[Stored items]
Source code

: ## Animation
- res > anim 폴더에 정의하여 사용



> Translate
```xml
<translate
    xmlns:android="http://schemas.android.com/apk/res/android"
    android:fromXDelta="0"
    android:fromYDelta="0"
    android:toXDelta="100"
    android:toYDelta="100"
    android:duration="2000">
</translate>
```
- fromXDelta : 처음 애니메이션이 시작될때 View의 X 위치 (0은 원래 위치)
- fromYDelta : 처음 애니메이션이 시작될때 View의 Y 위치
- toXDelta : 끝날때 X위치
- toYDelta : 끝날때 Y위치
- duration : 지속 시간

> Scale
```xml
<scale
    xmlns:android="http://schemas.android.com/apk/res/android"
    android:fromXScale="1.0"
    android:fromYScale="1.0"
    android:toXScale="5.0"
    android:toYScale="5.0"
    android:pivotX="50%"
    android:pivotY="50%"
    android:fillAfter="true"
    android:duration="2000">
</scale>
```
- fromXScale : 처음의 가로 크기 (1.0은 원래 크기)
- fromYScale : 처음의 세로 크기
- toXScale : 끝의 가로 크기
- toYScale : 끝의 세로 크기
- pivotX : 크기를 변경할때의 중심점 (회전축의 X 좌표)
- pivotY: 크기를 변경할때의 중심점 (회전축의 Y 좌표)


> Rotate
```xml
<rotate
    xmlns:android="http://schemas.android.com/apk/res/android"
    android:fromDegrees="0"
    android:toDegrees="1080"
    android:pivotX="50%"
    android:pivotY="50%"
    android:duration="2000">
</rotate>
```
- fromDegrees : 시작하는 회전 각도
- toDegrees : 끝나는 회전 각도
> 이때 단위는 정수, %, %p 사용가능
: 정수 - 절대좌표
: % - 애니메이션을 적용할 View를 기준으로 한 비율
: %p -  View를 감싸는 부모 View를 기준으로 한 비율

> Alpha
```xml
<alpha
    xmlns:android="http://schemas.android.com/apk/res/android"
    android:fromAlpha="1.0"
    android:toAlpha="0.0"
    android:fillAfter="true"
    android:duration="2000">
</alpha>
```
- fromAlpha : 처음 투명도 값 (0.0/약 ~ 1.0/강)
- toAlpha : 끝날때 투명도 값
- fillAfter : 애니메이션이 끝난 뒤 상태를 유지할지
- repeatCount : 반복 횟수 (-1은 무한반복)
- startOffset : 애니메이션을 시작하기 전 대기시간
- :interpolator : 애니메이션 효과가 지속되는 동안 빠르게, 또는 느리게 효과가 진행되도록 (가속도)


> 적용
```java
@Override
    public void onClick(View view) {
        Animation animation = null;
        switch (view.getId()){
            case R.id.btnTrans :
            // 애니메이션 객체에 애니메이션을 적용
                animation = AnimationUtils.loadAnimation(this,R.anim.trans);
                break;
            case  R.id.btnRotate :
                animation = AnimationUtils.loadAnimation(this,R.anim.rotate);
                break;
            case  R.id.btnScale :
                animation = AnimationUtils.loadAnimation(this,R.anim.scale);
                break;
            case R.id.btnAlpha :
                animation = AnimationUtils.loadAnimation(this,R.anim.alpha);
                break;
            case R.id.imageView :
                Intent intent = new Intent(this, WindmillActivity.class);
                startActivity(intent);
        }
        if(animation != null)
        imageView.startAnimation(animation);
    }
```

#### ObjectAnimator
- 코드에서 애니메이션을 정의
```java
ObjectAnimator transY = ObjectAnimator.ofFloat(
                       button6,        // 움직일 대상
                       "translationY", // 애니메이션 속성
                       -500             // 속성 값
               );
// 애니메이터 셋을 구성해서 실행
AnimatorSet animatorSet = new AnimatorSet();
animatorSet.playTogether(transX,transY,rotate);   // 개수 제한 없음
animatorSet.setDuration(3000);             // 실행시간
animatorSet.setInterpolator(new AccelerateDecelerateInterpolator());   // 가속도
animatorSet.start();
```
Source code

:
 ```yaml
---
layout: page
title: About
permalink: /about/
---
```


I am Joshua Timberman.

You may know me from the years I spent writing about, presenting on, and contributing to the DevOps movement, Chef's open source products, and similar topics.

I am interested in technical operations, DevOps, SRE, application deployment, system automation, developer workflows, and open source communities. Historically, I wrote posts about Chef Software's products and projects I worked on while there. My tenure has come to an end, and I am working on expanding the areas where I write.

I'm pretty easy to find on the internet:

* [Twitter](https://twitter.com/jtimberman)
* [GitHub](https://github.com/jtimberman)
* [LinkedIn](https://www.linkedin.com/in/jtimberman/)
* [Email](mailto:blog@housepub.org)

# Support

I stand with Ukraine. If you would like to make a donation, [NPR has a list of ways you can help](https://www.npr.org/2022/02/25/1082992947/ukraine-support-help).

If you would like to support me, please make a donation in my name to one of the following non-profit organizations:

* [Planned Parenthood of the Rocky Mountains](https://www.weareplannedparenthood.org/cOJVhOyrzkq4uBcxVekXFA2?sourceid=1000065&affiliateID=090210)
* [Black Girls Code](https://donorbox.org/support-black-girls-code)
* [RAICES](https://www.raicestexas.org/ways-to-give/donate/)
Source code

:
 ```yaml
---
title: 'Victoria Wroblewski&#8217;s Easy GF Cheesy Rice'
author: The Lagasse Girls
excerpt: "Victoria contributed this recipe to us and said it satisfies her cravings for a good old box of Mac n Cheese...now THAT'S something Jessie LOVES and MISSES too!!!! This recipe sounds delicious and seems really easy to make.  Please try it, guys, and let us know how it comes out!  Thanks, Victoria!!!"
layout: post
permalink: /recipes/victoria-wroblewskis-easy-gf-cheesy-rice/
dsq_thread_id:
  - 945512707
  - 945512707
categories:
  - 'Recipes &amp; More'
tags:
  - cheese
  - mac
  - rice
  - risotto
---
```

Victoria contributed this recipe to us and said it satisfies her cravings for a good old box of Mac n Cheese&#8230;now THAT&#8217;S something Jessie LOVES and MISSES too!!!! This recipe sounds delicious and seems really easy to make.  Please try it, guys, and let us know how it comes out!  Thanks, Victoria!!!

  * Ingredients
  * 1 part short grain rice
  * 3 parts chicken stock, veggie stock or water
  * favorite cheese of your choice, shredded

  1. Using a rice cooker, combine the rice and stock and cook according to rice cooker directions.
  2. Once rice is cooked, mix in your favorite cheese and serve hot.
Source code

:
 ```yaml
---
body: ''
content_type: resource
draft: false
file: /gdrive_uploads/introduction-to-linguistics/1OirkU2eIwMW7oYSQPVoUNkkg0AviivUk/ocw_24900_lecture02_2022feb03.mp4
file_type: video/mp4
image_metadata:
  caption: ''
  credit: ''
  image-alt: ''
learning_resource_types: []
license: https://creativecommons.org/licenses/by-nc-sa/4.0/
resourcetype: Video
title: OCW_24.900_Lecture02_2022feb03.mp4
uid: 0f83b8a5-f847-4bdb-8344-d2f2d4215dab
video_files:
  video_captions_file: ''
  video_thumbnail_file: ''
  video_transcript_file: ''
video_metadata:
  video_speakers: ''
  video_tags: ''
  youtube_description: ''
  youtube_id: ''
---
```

--

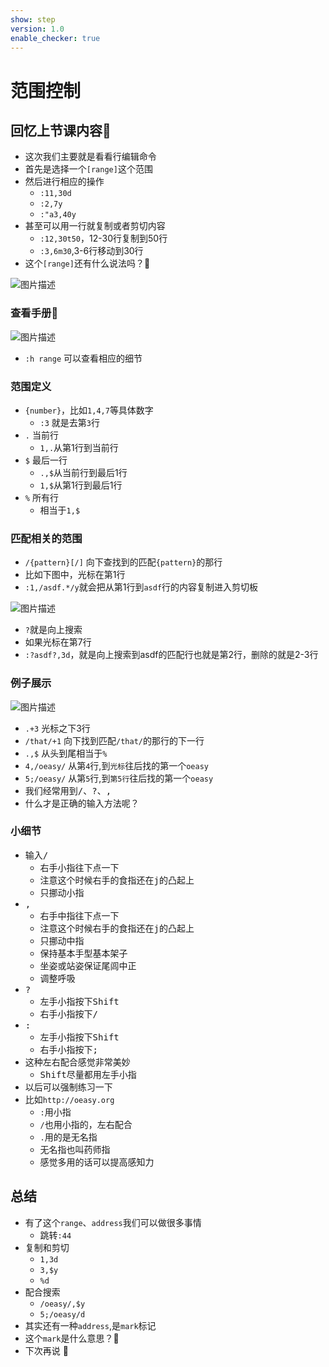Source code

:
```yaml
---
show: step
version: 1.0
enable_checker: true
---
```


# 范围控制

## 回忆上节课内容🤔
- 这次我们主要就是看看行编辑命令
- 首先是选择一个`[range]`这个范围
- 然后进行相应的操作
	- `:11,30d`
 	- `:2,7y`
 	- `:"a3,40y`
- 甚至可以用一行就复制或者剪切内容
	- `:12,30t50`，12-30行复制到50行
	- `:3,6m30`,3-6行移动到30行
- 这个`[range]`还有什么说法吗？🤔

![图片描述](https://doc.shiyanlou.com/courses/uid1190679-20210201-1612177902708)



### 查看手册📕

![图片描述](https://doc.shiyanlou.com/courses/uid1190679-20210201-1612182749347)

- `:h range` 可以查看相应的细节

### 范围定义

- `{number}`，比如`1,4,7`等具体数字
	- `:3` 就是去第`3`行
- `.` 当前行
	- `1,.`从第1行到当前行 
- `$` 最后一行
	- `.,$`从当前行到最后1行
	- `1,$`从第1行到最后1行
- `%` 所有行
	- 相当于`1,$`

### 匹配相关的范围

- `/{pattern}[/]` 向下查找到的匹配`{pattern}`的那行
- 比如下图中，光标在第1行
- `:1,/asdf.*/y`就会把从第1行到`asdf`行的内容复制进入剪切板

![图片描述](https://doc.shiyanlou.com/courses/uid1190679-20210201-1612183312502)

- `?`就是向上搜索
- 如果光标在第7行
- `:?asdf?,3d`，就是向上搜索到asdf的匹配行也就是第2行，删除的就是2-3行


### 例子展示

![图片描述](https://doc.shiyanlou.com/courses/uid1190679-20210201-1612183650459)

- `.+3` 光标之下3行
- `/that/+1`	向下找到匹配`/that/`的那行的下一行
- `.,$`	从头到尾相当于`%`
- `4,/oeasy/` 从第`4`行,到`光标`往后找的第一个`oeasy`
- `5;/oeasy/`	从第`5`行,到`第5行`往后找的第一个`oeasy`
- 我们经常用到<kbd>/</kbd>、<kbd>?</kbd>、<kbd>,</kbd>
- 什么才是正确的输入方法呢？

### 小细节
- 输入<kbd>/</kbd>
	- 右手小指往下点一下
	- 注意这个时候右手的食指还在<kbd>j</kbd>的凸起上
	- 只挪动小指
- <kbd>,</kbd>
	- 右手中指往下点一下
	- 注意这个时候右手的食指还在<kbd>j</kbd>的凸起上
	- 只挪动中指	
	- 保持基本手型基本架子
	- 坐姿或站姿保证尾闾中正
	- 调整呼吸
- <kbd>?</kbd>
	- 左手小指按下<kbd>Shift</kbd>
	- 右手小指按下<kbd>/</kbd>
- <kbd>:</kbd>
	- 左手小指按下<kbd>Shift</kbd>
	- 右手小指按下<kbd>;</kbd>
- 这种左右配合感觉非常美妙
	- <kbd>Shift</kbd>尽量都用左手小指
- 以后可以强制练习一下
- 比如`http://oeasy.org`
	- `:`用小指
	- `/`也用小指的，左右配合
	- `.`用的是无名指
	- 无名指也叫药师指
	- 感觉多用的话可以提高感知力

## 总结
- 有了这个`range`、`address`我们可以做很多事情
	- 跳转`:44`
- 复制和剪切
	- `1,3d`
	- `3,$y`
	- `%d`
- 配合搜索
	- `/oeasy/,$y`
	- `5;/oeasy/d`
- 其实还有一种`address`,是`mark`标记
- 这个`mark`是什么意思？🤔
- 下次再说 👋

YOUR ASSIGNMENT
A single number is required: the count of lines in the entries that include the word "View를".

WRITTEN RESPONSE
2